WHAT YOU HAVE TO DO.
Reproduce exactly, and only, the lines below from the one containing "1. The query" through the one containing "## Getting started".
MATERIAL TO PROCESS below:
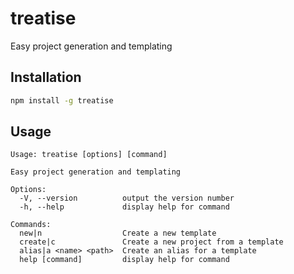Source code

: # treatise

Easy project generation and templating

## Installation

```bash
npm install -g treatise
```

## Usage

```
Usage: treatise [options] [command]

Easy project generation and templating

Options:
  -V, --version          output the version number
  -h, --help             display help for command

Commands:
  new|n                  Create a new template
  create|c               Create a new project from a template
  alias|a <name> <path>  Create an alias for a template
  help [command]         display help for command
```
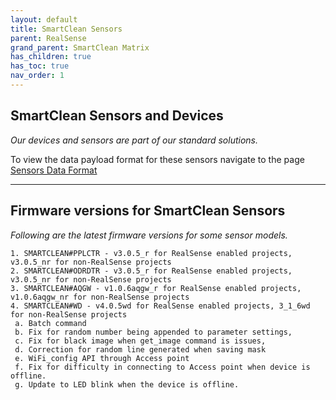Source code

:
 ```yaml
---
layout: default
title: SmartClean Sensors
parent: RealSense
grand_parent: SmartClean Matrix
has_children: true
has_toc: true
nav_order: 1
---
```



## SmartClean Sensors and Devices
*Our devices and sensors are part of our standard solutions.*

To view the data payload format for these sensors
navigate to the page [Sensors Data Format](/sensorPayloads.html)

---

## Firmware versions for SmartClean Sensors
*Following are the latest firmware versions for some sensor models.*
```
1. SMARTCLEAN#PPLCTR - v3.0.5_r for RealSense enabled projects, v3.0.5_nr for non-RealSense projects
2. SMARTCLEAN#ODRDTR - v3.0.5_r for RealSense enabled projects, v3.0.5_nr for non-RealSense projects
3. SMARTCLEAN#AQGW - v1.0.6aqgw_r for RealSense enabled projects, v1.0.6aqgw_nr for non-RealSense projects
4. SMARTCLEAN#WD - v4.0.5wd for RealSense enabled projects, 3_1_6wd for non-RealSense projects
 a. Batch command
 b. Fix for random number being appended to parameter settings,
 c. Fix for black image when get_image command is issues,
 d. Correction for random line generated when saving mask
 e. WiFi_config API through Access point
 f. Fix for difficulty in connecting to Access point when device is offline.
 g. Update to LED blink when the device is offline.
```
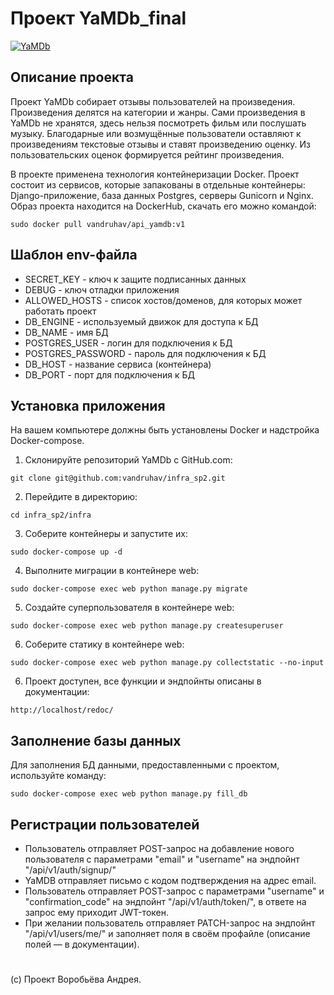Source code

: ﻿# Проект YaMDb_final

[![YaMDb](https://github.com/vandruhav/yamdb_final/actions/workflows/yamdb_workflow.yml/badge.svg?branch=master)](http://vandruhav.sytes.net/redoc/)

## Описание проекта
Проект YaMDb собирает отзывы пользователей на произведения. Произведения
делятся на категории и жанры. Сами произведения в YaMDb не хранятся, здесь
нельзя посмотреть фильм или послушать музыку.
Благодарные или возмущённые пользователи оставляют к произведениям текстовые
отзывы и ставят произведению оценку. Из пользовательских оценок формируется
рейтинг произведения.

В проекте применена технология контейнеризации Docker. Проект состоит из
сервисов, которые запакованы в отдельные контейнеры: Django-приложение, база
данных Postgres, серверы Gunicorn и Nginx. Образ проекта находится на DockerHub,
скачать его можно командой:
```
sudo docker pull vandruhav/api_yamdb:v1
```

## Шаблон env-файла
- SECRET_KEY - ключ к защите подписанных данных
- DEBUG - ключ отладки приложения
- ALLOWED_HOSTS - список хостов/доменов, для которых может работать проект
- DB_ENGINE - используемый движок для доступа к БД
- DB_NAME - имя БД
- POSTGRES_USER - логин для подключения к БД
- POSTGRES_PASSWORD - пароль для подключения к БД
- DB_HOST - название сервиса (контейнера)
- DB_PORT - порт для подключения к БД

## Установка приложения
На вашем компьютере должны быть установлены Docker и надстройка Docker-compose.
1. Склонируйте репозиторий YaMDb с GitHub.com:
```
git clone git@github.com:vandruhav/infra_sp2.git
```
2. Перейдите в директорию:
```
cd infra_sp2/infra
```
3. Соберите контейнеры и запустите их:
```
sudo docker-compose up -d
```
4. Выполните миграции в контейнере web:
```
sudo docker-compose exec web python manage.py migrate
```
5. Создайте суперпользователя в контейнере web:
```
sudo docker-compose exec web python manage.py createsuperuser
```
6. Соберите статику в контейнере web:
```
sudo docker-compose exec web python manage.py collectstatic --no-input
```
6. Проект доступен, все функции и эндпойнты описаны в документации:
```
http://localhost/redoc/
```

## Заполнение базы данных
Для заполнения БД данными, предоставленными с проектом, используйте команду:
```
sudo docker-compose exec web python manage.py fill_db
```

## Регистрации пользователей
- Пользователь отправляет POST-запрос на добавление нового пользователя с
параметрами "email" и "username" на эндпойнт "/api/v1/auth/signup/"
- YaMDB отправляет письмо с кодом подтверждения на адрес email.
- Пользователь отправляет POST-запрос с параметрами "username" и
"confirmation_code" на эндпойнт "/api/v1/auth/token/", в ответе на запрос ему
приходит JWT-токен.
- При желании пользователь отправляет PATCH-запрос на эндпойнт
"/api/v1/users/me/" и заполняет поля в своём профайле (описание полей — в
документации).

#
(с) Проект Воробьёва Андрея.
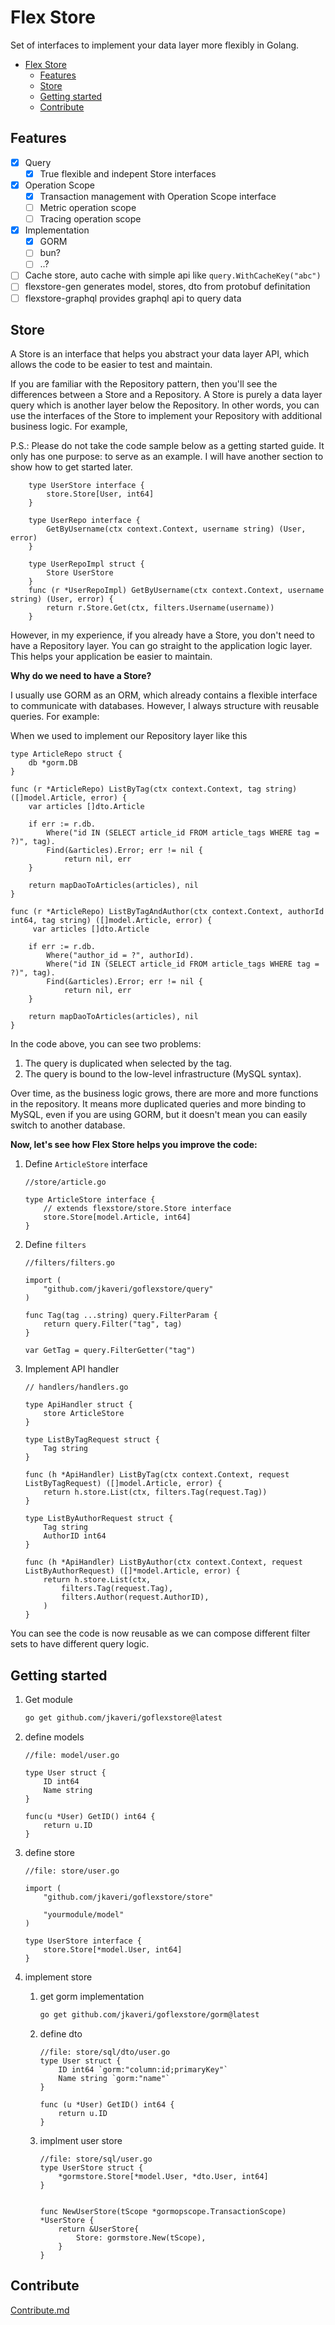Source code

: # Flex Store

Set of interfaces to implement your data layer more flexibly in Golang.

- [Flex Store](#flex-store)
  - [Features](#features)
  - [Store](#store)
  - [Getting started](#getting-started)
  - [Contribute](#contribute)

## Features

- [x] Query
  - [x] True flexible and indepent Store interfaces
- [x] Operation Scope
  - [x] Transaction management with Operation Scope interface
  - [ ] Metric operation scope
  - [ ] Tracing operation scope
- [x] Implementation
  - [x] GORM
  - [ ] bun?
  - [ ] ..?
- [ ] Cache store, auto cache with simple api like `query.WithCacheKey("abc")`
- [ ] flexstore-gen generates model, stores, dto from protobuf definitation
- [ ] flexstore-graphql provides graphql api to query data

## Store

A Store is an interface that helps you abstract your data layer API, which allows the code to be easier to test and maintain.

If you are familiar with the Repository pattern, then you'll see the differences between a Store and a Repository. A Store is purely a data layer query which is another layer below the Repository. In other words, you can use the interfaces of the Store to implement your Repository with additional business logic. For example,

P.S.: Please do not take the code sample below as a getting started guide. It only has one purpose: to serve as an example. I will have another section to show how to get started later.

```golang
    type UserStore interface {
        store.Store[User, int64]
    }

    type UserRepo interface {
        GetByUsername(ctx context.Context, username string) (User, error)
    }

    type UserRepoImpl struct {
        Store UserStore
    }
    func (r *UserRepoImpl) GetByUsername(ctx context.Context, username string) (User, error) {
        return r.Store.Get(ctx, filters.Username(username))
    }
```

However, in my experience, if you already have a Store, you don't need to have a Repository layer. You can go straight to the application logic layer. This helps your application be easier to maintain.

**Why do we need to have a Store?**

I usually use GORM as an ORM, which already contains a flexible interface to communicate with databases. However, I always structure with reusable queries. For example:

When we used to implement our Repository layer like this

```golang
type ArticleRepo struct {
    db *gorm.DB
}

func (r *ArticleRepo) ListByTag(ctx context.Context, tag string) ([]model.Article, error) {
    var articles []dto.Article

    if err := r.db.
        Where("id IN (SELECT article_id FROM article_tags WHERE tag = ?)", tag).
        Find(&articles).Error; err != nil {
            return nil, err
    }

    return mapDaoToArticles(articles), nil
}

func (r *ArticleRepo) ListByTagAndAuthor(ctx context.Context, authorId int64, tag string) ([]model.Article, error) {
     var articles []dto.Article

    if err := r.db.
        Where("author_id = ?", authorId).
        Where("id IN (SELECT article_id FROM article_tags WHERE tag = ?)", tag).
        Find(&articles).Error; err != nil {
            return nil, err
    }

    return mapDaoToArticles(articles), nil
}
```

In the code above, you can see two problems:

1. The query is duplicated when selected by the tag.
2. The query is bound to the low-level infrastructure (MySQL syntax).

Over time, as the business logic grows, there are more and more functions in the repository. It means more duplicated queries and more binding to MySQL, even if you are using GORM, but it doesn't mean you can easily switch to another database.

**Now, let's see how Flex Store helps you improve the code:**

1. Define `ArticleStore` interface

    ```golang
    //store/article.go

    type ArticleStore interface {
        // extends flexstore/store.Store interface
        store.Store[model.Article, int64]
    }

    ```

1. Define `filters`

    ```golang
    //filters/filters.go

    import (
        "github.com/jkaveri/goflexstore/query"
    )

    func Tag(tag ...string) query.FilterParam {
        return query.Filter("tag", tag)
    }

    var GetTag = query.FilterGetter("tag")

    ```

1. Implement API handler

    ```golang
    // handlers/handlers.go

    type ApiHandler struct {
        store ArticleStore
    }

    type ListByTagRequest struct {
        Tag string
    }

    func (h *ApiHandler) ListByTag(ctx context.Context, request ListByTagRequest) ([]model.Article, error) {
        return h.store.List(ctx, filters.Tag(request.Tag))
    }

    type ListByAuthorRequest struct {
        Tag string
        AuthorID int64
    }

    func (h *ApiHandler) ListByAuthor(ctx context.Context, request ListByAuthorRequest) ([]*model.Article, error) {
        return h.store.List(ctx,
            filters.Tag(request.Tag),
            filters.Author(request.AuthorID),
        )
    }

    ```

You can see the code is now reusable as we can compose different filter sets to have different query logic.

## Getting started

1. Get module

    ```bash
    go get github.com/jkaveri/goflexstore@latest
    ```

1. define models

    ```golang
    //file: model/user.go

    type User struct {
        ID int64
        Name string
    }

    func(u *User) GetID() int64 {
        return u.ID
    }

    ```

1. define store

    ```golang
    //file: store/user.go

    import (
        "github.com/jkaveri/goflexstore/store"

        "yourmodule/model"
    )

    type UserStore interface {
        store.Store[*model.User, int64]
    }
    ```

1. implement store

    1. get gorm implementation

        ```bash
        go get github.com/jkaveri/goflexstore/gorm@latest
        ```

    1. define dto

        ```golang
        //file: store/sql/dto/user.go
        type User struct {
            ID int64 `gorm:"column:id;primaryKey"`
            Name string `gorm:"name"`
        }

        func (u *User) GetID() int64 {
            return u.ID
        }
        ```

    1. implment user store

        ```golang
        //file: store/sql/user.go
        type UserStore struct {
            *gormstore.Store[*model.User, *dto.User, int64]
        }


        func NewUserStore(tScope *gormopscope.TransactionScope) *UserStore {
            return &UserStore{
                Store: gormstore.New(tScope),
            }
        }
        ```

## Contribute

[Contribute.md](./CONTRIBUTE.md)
End of MATERIAL TO PROCESS.
FINISHED TASK.
1. The query is duplicated when selected by the tag.
2. The query is bound to the low-level infrastructure (MySQL syntax).

Over time, as the business logic grows, there are more and more functions in the repository. It means more duplicated queries and more binding to MySQL, even if you are using GORM, but it doesn't mean you can easily switch to another database.

**Now, let's see how Flex Store helps you improve the code:**

1. Define `ArticleStore` interface

    ```golang
    //store/article.go

    type ArticleStore interface {
        // extends flexstore/store.Store interface
        store.Store[model.Article, int64]
    }

    ```

1. Define `filters`

    ```golang
    //filters/filters.go

    import (
        "github.com/jkaveri/goflexstore/query"
    )

    func Tag(tag ...string) query.FilterParam {
        return query.Filter("tag", tag)
    }

    var GetTag = query.FilterGetter("tag")

    ```

1. Implement API handler

    ```golang
    // handlers/handlers.go

    type ApiHandler struct {
        store ArticleStore
    }

    type ListByTagRequest struct {
        Tag string
    }

    func (h *ApiHandler) ListByTag(ctx context.Context, request ListByTagRequest) ([]model.Article, error) {
        return h.store.List(ctx, filters.Tag(request.Tag))
    }

    type ListByAuthorRequest struct {
        Tag string
        AuthorID int64
    }

    func (h *ApiHandler) ListByAuthor(ctx context.Context, request ListByAuthorRequest) ([]*model.Article, error) {
        return h.store.List(ctx,
            filters.Tag(request.Tag),
            filters.Author(request.AuthorID),
        )
    }

    ```

You can see the code is now reusable as we can compose different filter sets to have different query logic.

## Getting started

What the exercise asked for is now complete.